Читайте также:
|
|
Довольно неприятные формы потребительства наблюдаются в нашей с вами стране и окрестностях, ввиду обилия ничем теперь не сдерживаемых советских людей, наконец-то дорвавшихся до нехитрых радостей общества потребления.
Россияне берут кредиты не просто не ради потребления как такового, а ради хвастовства и проявления доминантности. Казалось бы, ещё вчера непостижимое счастье теперь так близко и доступно на расстоянии вытянутой руки, а кредит отдастся сам как-нибудь, и проблемы уйдут сами собой.
Но если в США и Западной Европе этот феномен общества потребления существует не один десяток лет, то в России общество потребления находится еще в процессе своего формирования. Завися от многих факторов – экономических, социальных, культурных и др. – оно приводит к изменению моделей поведения индивида и социальных групп, деформации их ценностных ориентиров и, в конечном счете, созданию новых мировоззренческих установок.
Одним из основных инструментов формирования общества потребления являются средства массовой информации (масс-медиа). Именно они стали проводником новой идеологии.
Средства массовой информации стали на сегодняшний день основным носителем рекламы. Если учесть силу влияния современных масс-медиа на свою аудиторию (особенно это касается телевидения), их разнообразие, уже по этим причинам СМИ становятся мощным проводником идеологии общества потребления. Но масс-медиа являются не только каналом для трансляции рекламы.
Культура общества потребления предстает как разрешительная система, набор рекомендаций. И в данном случае пропагандистский инструментарий масс-медиа, который разрабатывался все годы существования журналистики, как нельзя лучше реализует задачу общества потребления: не ограничивать, а предлагать. Большое количество печатных изданий, которые принято называть «глянцевыми», пропагандируют зависимость социального статуса, принадлежности к определенной социальной группе от потребления определенных товаров и услуг. Иными словами, потребительское поведение становится идентификатором положения в обществе, причиной для повышения самооценки. И средства массовой информации выступают в качестве авторитетных рекомендателей моделей потребительского поведения.
Сегодня сложно найти хоть один журнал о стиле, моде и гламуре, в котором бы говорилось про хороший вкус, который не требует больших затрат. Чтобы красиво и стильно выглядеть, совсем не обязательно покупать одежду и предметы интерьера в дорогих бутиках с оскорбительно завышенными ценами.

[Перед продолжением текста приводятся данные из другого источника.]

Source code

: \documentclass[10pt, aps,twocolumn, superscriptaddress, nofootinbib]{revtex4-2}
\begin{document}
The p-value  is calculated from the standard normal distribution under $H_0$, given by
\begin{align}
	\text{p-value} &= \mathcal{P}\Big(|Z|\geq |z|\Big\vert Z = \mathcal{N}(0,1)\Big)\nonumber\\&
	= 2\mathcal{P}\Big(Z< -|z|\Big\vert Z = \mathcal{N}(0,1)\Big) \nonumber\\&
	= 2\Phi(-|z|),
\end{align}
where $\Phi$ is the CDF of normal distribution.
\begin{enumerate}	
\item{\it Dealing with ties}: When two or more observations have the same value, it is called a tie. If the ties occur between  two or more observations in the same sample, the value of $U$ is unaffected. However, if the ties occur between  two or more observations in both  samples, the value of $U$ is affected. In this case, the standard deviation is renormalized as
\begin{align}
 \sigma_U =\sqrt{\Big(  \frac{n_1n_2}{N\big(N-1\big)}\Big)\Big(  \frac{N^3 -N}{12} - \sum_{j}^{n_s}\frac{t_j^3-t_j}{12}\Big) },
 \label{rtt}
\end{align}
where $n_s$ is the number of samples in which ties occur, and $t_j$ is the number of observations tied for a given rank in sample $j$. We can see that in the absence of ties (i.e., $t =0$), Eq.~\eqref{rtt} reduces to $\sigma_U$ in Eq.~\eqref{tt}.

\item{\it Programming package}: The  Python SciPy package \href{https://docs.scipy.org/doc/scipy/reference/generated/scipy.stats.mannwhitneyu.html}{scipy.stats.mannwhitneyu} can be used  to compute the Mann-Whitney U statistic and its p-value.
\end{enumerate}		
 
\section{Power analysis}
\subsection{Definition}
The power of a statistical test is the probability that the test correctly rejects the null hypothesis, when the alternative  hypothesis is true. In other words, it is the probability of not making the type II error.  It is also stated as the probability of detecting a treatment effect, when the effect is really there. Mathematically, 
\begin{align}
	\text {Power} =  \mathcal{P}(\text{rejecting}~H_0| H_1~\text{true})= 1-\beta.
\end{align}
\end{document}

Но про это в глянцевых журналах пишется очень мало. Наоборот – в них пропагандируется бессмысленная гонка за модой, которая только приводит к ещё более бессмысленному приросту потребления, что и приводит к разрушению общества в нашей стране.
Согласно «Российской Бизнес-Газете» анализ последнего пятилетия показывает стабильно высокие темпы развития российского потребительского рынка — 10—15 % прироста ежегодно. Даже негативное влияние инфляционных процессов не останавливает наметившуюся с 2000 года тенденцию превращения России в постиндустриальное общество потребления.[48] Финансовый кризис 2008–2009 годов в России затормозил темпы развития общества потребления.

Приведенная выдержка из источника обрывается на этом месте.